From the entries below, pull out each line where "calm" appears.

Data items =
****
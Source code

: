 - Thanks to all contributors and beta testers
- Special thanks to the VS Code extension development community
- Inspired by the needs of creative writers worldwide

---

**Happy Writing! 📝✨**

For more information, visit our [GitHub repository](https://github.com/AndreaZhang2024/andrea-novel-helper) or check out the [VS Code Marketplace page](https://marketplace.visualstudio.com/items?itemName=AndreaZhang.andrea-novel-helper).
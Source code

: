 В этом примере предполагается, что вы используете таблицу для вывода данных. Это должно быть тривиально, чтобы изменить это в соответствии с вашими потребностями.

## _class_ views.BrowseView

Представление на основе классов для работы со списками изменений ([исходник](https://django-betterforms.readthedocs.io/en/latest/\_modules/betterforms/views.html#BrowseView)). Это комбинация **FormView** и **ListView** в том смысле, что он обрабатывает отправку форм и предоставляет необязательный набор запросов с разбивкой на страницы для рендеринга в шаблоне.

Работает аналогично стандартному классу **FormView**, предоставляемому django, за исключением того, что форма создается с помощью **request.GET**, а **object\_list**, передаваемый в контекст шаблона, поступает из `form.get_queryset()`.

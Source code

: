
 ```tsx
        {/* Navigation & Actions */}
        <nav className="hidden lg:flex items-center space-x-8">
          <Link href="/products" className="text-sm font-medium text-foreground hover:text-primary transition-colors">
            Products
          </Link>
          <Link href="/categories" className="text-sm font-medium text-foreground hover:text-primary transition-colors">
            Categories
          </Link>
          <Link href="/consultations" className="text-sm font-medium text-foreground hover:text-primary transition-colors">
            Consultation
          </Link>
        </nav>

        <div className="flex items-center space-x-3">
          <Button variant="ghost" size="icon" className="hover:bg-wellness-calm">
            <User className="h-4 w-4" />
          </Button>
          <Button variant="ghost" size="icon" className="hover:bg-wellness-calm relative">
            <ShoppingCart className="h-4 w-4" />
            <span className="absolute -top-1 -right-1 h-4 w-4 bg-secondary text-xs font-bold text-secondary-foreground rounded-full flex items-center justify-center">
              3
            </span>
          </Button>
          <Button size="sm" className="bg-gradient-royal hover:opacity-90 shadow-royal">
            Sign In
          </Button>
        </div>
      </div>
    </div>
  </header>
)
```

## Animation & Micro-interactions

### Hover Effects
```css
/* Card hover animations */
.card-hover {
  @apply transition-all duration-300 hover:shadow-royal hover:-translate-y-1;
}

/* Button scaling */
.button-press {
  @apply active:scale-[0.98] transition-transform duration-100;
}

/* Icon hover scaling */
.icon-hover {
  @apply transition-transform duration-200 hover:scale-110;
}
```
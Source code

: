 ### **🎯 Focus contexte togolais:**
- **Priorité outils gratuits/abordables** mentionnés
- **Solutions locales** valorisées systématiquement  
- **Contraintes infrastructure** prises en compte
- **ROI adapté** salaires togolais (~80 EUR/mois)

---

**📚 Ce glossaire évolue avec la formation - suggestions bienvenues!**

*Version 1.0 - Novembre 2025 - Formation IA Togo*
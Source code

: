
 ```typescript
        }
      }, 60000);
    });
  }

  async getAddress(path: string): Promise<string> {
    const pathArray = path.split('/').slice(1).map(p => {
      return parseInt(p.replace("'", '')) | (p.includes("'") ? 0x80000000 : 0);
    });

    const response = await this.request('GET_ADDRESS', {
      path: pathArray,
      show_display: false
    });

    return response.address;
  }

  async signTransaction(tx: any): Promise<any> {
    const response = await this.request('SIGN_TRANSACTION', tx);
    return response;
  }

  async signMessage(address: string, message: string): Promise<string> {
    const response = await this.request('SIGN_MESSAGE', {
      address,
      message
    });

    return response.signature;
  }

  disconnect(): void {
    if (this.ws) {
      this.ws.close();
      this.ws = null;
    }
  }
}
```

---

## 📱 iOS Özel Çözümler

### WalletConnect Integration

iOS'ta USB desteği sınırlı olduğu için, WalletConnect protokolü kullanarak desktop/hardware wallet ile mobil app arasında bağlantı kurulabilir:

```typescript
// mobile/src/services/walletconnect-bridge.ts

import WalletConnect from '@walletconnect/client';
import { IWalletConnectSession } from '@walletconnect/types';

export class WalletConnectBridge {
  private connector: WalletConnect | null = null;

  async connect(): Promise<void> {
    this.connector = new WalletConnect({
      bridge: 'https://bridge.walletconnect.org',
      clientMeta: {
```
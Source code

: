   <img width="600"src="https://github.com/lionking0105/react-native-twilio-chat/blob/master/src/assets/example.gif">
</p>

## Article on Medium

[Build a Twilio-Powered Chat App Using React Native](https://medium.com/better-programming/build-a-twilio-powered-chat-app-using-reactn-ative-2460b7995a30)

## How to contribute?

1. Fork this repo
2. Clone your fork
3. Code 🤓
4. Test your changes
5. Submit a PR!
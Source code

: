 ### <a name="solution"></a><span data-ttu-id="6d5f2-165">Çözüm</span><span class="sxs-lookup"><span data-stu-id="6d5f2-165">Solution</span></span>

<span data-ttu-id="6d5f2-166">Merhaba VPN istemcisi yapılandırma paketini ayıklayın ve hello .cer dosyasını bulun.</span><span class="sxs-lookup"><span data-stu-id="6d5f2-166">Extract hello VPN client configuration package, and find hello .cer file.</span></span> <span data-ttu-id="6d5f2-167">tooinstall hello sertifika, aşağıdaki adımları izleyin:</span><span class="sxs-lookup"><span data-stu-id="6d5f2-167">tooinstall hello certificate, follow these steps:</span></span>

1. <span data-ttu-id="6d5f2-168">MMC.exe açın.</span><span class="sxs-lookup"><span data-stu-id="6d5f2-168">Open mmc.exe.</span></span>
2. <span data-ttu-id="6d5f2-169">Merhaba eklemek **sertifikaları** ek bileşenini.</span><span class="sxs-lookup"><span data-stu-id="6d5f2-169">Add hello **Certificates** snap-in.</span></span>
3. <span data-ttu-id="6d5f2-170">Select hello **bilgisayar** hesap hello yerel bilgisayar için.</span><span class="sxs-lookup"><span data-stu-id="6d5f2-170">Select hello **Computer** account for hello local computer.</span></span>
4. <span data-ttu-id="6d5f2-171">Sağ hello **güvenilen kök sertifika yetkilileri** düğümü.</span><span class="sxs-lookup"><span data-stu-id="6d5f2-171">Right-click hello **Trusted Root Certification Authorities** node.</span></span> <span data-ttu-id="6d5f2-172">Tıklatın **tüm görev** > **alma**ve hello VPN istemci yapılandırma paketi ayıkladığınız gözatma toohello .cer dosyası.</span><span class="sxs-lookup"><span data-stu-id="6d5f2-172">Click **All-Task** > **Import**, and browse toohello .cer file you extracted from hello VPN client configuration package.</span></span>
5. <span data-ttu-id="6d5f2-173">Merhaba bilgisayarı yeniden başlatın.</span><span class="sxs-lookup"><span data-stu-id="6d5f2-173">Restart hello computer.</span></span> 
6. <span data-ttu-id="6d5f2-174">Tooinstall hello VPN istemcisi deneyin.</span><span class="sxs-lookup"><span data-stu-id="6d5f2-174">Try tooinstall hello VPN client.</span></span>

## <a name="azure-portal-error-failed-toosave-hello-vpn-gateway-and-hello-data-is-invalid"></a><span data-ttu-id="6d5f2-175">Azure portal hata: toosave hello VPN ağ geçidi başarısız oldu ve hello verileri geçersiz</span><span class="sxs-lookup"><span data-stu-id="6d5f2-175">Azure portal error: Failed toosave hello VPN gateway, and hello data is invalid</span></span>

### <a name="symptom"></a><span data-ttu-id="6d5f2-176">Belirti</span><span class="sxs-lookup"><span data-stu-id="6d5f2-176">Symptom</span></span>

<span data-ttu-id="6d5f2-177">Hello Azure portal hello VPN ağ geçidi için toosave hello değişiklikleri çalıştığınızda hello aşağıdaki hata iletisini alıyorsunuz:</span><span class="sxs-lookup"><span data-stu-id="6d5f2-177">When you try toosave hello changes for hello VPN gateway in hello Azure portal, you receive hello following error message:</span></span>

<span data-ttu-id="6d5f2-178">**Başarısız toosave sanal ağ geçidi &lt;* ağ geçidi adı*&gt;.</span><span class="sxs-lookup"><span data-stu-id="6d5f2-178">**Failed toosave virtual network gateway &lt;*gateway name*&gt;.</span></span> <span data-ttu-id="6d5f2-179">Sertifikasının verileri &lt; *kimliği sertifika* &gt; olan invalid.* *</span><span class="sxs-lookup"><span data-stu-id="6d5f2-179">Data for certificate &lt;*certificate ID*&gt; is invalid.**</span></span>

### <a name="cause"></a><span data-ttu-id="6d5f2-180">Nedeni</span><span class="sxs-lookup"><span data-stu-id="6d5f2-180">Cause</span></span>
****
Task output =
          <Button variant="ghost" size="icon" className="hover:bg-wellness-calm">
          <Button variant="ghost" size="icon" className="hover:bg-wellness-calm relative">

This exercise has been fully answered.